In a world of Photoshop perfection and Insta-worthy glamour, an unexpected trend has appeared and is dividing opinion amongst faithful followers of fashion.

The mid-2010’s saw beauty trends reaching Barbie-doll like perfection, with full-coverage faces and crazy contouring being the skills to hone.

However, this all changed as the closing months of 2020 saw make-up artists opting for more natural and stripped back looks – one of which is embracing a feature we love to hate: eye bags.

TikTok users have been reacting and sharing their thoughts on the trend. This new beauty fad has gained traction over the past few weeks, with one of the most popular videos racking up an impressive 6.7 million views and 1 million likes.

The video in question features a young female applying a brown contour crayon under her eyes, joyfully lip-syncing to a remix of Greek Tragedy by English indie band The Wombats, before smudging it into her skin, achieving a blurred haze under her eyes not dissimilar to the dark circles many of us know and love (kind of).

The video also gained over thirty thousand comments, with some viewers praising the original creator of the video for starting the trend, and others seemingly upset that their insecurities were now suddenly being deemed “fashionable”.

One user wrote: “Are we finally making this a trend? I’m gonna cry. Praise God I am so happy, my bags are huge.”

Another disgruntled TikTok viewer stated: “I did not spend 18 years trying to cover these up for them to become trendy.”

And as a more seemingly exasperated user simply put it: “This is the most dramatic generation ever.”

So, how come this shift in the ideal standards of beauty has caused such a rift in this corner of the internet?

Although this fake dark circle trend seems as though people may finally be embracing their insecurities and imperfections, to some it may seem like more than that.

Dark under eyes can be caused by lack of sleep, dehydration, age, and genetics, and sometimes can even be triggered by stressful episodes or certain medication.

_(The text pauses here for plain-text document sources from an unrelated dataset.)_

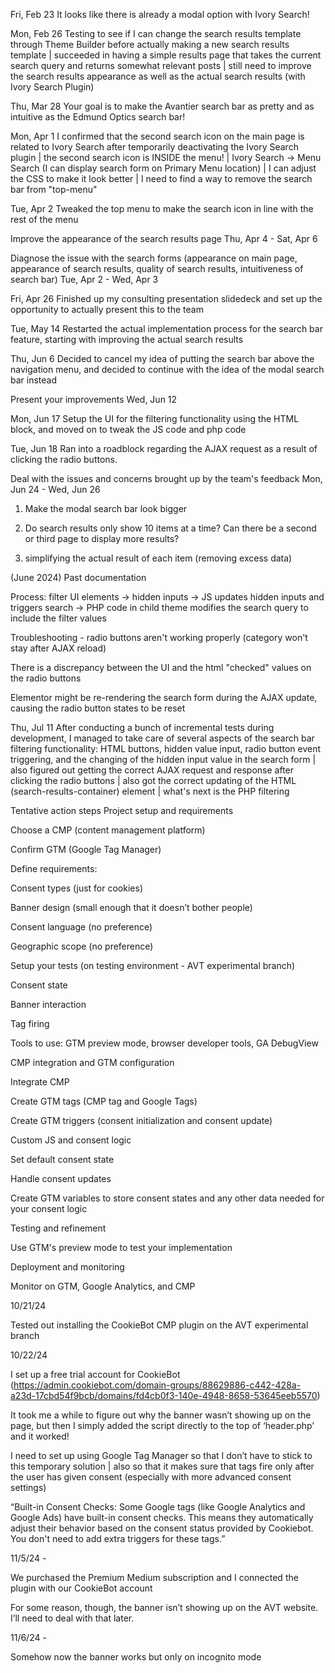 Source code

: Fri, Feb 23﻿ It looks like there is already a modal option with Ivory Search!

Mon, Feb 26﻿ Testing to see if I can change the search results template through Theme Builder before actually making a new search results template | succeeded in having a simple results page that takes the current search query and returns somewhat relevant posts | still need to improve the search results appearance as well as the actual search results (with Ivory Search Plugin)

Thu, Mar 28﻿ Your goal is to make the Avantier search bar as pretty and as intuitive as the Edmund Optics search bar!

Mon, Apr 1﻿ I confirmed that the second search icon on the main page is related to Ivory Search after temporarily deactivating the Ivory Search plugin | the second search icon is INSIDE the menu! | Ivory Search -> Menu Search (I can display search form on Primary Menu location) | I can adjust the CSS to make it look better | I need to find a way to remove the search bar from "top-menu"

Tue, Apr 2﻿ Tweaked the top menu to make the search icon in line with the rest of the menu

Improve the appearance of the search results page ﻿Thu, Apr 4 - Sat, Apr 6

Diagnose the issue with the search forms (appearance on main page, appearance of search results, quality of search results, intuitiveness of search bar) ﻿Tue, Apr 2 - Wed, Apr 3

Fri, Apr 26﻿ Finished up my consulting presentation slidedeck and set up the opportunity to actually present this to the team

Tue, May 14﻿ Restarted the actual implementation process for the search bar feature, starting with improving the actual search results

Thu, Jun 6﻿ Decided to cancel my idea of putting the search bar above the navigation menu, and decided to continue with the idea of the modal search bar instead

Present your improvements ﻿Wed, Jun 12

Mon, Jun 17﻿ Setup the UI for the filtering functionality using the HTML block, and moved on to tweak the JS code and php code

Tue, Jun 18﻿ Ran into a roadblock regarding the AJAX request as a result of clicking the radio buttons.

Deal with the issues and concerns brought up by the team's feedback ﻿Mon, Jun 24 - Wed, Jun 26

1) Make the modal search bar look bigger

2) Do search results only show 10 items at a time? Can there be a second or third page to display more results?

3) simplifying the actual result of each item (removing excess data)

(June 2024) Past documentation

Process: filter UI elements -> hidden inputs -> JS updates hidden inputs and triggers search -> PHP code in child theme modifies the search query to include the filter values

Troubleshooting - radio buttons aren't working properly (category won't stay after AJAX reload)

There is a discrepancy between the UI and the html "checked" values on the radio buttons

Elementor might be re-rendering the search form during the AJAX update, causing the radio button states to be reset

Thu, Jul 11﻿ After conducting a bunch of incremental tests during development, I managed to take care of several aspects of the search bar filtering functionality: HTML buttons, hidden value input, radio button event triggering, and the changing of the hidden input value in the search form | also figured out getting the correct AJAX request and response after clicking the radio buttons | also got the correct updating of the HTML (search-results-container) element | what's next is the PHP filtering

Tentative action steps
Project setup and requirements

Choose a CMP (content management platform)

Confirm GTM (Google Tag Manager)

Define requirements:

Consent types (just for cookies)

Banner design (small enough that it doesn’t bother people)

Consent language (no preference)

Geographic scope (no preference)

Setup your tests (on testing environment - AVT experimental branch)

Consent state

Banner interaction

Tag firing

Tools to use: GTM preview mode, browser developer tools, GA DebugView

CMP integration and GTM configuration

Integrate CMP

Create GTM tags (CMP tag and Google Tags)

Create GTM triggers (consent initialization and consent update)

Custom JS and consent logic

Set default consent state

Handle consent updates

Create GTM variables to store consent states and any other data needed for your consent logic

Testing and refinement

Use GTM's preview mode to test your implementation

Deployment and monitoring

Monitor on GTM, Google Analytics, and CMP

10/21/24

Tested out installing the CookieBot CMP plugin on the AVT experimental branch

10/22/24

I set up a free trial account for CookieBot (https://admin.cookiebot.com/domain-groups/88629886-c442-428a-a23d-17cbd54f9bcb/domains/fd4cb0f3-140e-4948-8658-53645eeb5570)

It took me a while to figure out why the banner wasn’t showing up on the page, but then I simply added the script directly to the top of ‘header.php’ and it worked!

I need to set up using Google Tag Manager so that I don’t have to stick to this temporary solution | also so that it makes sure that tags fire only after the user has given consent (especially with more advanced consent settings)

“Built-in Consent Checks: Some Google tags (like Google Analytics and Google Ads) have built-in consent checks. This means they automatically adjust their behavior based on the consent status provided by Cookiebot. You don't need to add extra triggers for these tags.”

11/5/24 -

We purchased the Premium Medium subscription and I connected the plugin with our CookieBot account

For some reason, though, the banner isn’t showing up on the AVT website. I’ll need to deal with that later.

11/6/24 -

Somehow now the banner works but only on incognito mode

Some may feel that by others painting on these circles, they are turning people's struggles into nothing more than a fashion trend, hence rendering them soon to be discarded and forgotten.

For centuries women have been subject to incessant marketing and ad campaigns over what “beauty” really looks like.

Whether it’s been trying to make parts of ourselves smaller, or bigger, or lighter or darker, sometimes these standards can feel simply unrealistic or even impossible to achieve.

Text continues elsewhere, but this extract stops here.